Exercise goal
Below is a listing from which only part is wanted; return exactly the lines from the one with "# Run Streamlit app" up to and including the one with "Interactive results for instant analysis.".

......

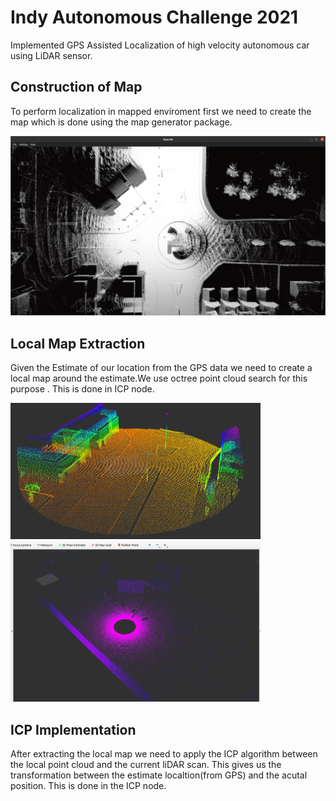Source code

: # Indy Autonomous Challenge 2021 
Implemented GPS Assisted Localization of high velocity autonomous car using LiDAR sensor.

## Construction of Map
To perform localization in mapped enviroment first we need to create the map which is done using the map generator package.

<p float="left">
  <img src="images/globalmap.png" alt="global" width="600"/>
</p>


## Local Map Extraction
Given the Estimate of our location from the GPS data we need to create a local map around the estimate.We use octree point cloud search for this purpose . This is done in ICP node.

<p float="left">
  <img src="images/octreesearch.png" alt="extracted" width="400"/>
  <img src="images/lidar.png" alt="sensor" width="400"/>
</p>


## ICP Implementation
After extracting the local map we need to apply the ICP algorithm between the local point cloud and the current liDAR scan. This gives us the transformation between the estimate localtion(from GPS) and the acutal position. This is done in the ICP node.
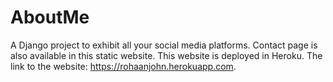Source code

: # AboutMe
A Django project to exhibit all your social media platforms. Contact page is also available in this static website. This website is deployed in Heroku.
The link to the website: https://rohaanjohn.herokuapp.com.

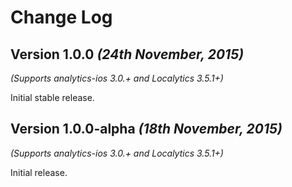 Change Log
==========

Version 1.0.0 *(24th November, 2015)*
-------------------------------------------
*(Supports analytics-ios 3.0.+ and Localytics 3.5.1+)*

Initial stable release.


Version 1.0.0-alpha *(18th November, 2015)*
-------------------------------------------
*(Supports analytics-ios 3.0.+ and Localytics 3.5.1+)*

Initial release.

......

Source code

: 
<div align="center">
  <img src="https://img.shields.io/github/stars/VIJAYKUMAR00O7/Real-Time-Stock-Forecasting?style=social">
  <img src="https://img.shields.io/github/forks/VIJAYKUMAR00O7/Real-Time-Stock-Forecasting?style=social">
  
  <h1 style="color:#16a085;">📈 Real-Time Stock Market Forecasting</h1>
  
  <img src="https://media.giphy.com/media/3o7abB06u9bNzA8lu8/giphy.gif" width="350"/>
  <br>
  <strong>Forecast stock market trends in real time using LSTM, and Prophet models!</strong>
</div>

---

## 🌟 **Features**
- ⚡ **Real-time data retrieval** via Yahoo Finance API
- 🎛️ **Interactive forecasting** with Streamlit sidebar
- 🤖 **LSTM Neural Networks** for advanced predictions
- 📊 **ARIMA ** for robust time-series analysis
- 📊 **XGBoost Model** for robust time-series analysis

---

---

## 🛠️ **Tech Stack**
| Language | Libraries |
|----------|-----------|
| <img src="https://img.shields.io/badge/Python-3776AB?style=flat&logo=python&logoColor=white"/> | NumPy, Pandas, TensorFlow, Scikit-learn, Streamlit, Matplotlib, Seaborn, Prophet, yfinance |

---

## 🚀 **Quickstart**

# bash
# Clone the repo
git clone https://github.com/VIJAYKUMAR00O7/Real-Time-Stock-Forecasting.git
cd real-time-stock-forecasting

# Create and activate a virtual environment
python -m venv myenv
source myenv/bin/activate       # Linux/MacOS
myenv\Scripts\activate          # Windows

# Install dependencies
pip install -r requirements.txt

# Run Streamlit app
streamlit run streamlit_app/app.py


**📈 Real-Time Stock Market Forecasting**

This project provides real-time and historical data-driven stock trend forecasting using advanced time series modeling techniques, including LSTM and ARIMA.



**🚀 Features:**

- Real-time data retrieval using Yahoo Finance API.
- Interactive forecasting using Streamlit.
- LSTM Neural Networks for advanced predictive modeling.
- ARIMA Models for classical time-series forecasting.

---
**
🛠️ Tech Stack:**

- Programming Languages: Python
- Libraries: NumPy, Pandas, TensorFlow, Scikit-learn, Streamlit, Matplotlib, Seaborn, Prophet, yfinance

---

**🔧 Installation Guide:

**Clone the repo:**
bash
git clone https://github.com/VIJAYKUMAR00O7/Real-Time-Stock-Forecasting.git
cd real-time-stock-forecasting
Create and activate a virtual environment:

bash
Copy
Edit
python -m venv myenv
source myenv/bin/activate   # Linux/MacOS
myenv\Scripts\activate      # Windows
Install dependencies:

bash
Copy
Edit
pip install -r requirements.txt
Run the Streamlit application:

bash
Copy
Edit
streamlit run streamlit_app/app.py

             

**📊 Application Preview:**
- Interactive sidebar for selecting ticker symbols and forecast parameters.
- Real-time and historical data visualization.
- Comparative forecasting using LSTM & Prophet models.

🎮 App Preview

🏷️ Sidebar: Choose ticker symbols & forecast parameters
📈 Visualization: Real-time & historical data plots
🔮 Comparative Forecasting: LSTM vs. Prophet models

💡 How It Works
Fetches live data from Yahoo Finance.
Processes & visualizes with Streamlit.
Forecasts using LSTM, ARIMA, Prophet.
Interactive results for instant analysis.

......

Solution for this task
# Run Streamlit app
streamlit run streamlit_app/app.py


**📈 Real-Time Stock Market Forecasting**

This project provides real-time and historical data-driven stock trend forecasting using advanced time series modeling techniques, including LSTM and ARIMA.



**🚀 Features:**

- Real-time data retrieval using Yahoo Finance API.
- Interactive forecasting using Streamlit.
- LSTM Neural Networks for advanced predictive modeling.
- ARIMA Models for classical time-series forecasting.

---
**
🛠️ Tech Stack:**

- Programming Languages: Python
- Libraries: NumPy, Pandas, TensorFlow, Scikit-learn, Streamlit, Matplotlib, Seaborn, Prophet, yfinance

---

**🔧 Installation Guide:

**Clone the repo:**
bash
git clone https://github.com/VIJAYKUMAR00O7/Real-Time-Stock-Forecasting.git
cd real-time-stock-forecasting
Create and activate a virtual environment:

bash
Copy
Edit
python -m venv myenv
source myenv/bin/activate   # Linux/MacOS
myenv\Scripts\activate      # Windows
Install dependencies:

bash
Copy
Edit
pip install -r requirements.txt
Run the Streamlit application:

bash
Copy
Edit
streamlit run streamlit_app/app.py

             

**📊 Application Preview:**
- Interactive sidebar for selecting ticker symbols and forecast parameters.
- Real-time and historical data visualization.
- Comparative forecasting using LSTM & Prophet models.

🎮 App Preview

🏷️ Sidebar: Choose ticker symbols & forecast parameters
📈 Visualization: Real-time & historical data plots
🔮 Comparative Forecasting: LSTM vs. Prophet models

💡 How It Works
Fetches live data from Yahoo Finance.
Processes & visualizes with Streamlit.
Forecasts using LSTM, ARIMA, Prophet.
Interactive results for instant analysis.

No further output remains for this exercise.